One of the interesting things about American racism is the creativity of the people who are hostile to the black civil rights movement, equality for women, and gay people. I'll just mention of few of the interesting ideas that have developed in relation to race. Probably the premier example of creative racism in the United States is the "color-blind" scam perpetrated by people like William Bennett. The audaciousness of "color-blind racism" is a thing of beauty. Quoting Martin Luther King, advocates of color-blindness argue that everyone should be evaluated "by the content of their character" while still claiming that African-Americans as a group deserve to be considered intellectually inferior and culturally inferior as well as deserve to be racially profiled, excluded from stores, and subject to random searches.
But color-blindness isn't the only interesting tactic employed by racists.

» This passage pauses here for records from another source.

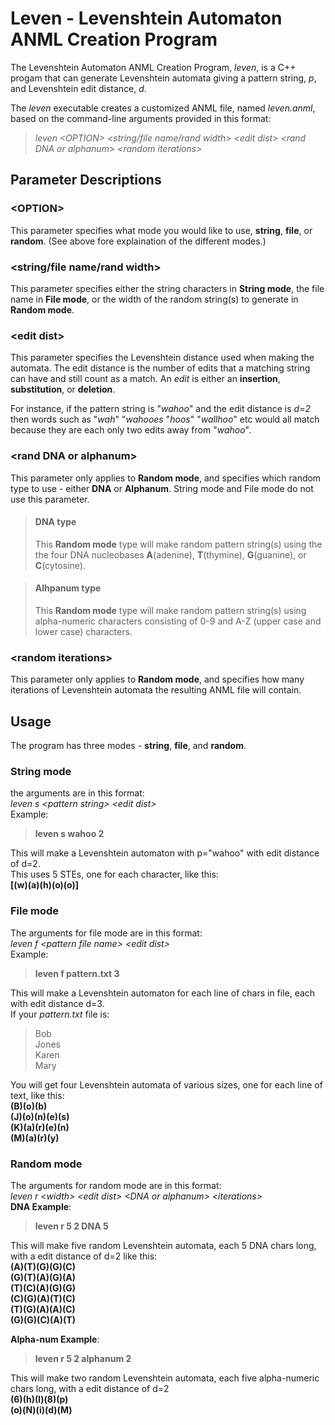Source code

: # Leven - Levenshtein Automaton ANML Creation Program

The Levenshtein Automaton ANML Creation Program, *leven*, is a C++ progam that can generate Levenshtein automata giving a pattern string, *p*, and Levenshtein edit distance, *d*.

The *leven* executable creates a customized ANML file, named *leven.anml*, based on the command-line arguments provided in this format:  
>*leven \<OPTION> \<string/file name/rand width> \<edit dist> \<rand DNA or alphanum> \<random iterations>*

## Parameter Descriptions

### \<OPTION>
This parameter specifies what mode you would like to use, **string**, **file**, or **random**. (See above fore explaination of the different modes.)

### \<string/file name/rand width>
This parameter specifies either the string characters in **String mode**, the file name in **File mode**, or the width of the random string(s) to generate in **Random mode**.

### \<edit dist>
This parameter specifies the Levenshtein distance used when making the automata. The edit distance is the number of edits that a matching string can have and still count as a match. An *edit* is either an **insertion**, **substitution**, or **deletion**. 

For instance, if the pattern string is "*wahoo*" and the edit distance is *d=2* then words such as "*wah*" "*wahooes* "*hoos*" "*wallhoo*" etc would all match because they are each only two edits away from "*wahoo*".

### \<rand DNA or alphanum>
This parameter only applies to **Random mode**, and specifies which random type to use - either **DNA** or **Alphanum**. String mode and File mode do not use this parameter.

>#### DNA type
>This **Random mode** type will make random pattern string(s) using the the four DNA nucleobases **A**(adenine), **T**(thymine), **G**(guanine), or **C**(cytosine).

>#### Alhpanum type
>This **Random mode** type will make random pattern string(s) using alpha-numeric characters consisting of 0-9 and A-Z (upper case and lower case) characters. 

### \<random iterations>
This parameter only applies to **Random mode**, and specifies how many iterations of Levenshtein automata the resulting ANML file will contain. 


## **Usage**

The program has three modes - **string**, **file**, and **random**. 

### **String mode**  
the arguments are in this format:  
*leven s \<pattern string> \<edit dist>*  
Example:  
>**leven s wahoo 2**

This will make a Levenshtein automaton with p="wahoo" with edit distance of d=2.  
This uses 5 STEs, one for each character, like this:  
**[(w)(a)(h)(o)(o)]**

### **File mode**  
The arguments for file mode are in this format:  
*leven f \<pattern file name> \<edit dist>*  
Example:  
>**leven f pattern.txt 3**  

This will make a Levenshtein automaton for each line of chars in file, each with edit distance d=3.  
If your *pattern.txt* file is:  
>Bob  
>Jones  
>Karen  
>Mary

You will get four Levenshtein automata of various sizes, one for each line of text, like this:  
**(B)(o)(b)  
(J)(o)(n)(e)(s)  
(K)(a)(r)(e)(n)  
(M)(a)(r)(y)**
  
### **Random mode**  
The arguments for random mode are in this format:  
*leven r \<width> \<edit dist> \<DNA or alphanum> \<iterations>*   
**DNA Example**:  
>**leven r 5 2 DNA 5** 

This will make five random Levenshtein automata, each 5 DNA chars long, with a edit distance of d=2 like this:  
**(A)(T)(G)(G)(C)  
(G)(T)(A)(G)(A)  
(T)(C)(A)(G)(G)  
(C)(G)(A)(T)(C)  
(T)(G)(A)(A)(C)  
(G)(G)(C)(A)(T)**

**Alpha-num Example**:
>**leven r 5 2 alphanum 2**  

This will make two random Levenshtein automata, each five alpha-numeric chars long, with a edit distance of d=2  
**(6)(h)(l)(8)(p)  
(o)(N)(i)(d)(M)**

People who plaster their cars with Confederate flag paraphernalia claim that they're "honoring tradition" without mentioning that the racist traditions of their families go back for generations. Confederate flags are now giving ways to nooses as symbols of racial hostility. But my students report that those who justify the nooses are saying "well, it's only a noose." Perhaps Kentucky high schools like Allen Central and Boone County that use Confederate flag symbols will start adapting nooses as "color-blind" symbols of "traditional Kentucky."
In today's column for Townhall.com, the conservative commentator Mike Adams developed another creative wrinkle on racism. Still unreconciled to the celebration of Martin Luther King's birthday, Adams suggests that the federal holiday for MLK be replaced by a holiday for the gun inventor John Browning. According to Adams, Browning deserved a holiday because his "inventions helped us preserve freedom (read: civil rights) for all by winning two world wars. This is approximately two more world wars than MLK helped us win – although I do acknowledge that he was our second greatest civil rights leader."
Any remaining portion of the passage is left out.